(Items listed in a dataset)
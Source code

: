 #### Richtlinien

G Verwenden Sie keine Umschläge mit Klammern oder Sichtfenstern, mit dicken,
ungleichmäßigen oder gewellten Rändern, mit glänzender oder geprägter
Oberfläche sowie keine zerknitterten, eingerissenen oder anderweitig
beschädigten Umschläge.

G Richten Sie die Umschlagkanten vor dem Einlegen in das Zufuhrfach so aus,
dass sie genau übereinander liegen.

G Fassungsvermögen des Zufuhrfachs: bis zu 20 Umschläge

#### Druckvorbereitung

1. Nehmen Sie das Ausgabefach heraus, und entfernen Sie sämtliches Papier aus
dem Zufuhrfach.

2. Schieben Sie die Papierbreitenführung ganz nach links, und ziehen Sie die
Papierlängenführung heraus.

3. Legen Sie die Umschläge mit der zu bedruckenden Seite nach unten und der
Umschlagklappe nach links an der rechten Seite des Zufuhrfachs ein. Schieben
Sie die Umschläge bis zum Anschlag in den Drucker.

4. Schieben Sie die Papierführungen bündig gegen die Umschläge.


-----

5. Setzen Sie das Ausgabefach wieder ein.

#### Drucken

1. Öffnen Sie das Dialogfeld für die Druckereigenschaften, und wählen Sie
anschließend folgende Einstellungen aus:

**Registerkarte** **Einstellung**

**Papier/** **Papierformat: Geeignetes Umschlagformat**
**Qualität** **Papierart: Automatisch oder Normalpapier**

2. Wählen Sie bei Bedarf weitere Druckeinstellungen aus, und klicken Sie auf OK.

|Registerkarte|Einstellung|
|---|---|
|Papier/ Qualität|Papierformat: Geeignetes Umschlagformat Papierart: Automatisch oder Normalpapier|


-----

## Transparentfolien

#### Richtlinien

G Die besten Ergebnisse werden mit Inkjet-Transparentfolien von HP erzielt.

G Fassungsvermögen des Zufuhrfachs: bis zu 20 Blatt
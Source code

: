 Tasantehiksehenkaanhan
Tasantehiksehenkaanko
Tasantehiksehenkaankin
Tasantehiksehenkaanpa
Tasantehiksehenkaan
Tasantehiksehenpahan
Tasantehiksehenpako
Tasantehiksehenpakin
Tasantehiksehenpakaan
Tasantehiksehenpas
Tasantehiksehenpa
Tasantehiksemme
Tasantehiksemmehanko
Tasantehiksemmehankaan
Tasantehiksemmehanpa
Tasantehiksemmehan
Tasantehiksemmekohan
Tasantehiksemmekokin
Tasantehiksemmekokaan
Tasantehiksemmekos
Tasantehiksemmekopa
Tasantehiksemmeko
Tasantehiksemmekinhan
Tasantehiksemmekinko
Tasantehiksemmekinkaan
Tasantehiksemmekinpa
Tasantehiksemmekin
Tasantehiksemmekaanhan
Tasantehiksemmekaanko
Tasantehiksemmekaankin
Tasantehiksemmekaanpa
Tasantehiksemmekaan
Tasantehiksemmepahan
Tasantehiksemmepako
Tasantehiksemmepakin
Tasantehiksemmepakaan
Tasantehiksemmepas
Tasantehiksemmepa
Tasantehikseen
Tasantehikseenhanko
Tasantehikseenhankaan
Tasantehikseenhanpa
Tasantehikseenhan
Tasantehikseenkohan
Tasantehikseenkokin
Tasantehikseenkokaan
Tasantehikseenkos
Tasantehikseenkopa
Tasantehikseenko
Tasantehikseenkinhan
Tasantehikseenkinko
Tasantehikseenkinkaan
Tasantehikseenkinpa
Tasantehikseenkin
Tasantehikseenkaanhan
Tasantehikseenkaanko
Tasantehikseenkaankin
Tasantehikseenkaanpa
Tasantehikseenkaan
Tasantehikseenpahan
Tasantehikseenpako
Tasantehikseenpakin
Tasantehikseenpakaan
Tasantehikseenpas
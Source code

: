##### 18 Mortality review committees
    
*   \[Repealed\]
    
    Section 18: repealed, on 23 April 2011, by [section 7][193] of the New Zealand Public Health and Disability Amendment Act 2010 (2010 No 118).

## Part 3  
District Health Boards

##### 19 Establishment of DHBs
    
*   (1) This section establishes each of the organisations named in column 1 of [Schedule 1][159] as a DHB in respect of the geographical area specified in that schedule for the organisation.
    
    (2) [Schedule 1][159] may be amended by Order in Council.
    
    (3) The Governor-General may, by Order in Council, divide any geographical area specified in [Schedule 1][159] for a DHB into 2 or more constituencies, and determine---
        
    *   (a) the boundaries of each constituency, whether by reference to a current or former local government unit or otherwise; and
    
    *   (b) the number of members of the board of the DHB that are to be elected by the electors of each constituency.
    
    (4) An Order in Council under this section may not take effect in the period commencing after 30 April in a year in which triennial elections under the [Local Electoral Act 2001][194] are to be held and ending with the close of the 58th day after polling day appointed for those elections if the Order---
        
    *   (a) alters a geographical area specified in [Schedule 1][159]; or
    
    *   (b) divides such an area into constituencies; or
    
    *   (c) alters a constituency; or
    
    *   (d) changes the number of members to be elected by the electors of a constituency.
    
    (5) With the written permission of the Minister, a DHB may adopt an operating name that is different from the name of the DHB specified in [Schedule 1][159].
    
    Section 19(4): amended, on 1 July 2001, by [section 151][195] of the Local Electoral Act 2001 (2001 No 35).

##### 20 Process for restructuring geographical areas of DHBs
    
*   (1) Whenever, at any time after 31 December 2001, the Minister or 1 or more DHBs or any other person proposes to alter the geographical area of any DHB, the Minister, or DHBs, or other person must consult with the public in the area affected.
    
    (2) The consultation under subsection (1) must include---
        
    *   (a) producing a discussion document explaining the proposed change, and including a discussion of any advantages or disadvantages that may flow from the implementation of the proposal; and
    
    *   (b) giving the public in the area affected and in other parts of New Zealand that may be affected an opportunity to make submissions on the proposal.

● Prompt
Your answer is a single number: the count of lines in the records holding the string "Registerkarte".

● Result below
2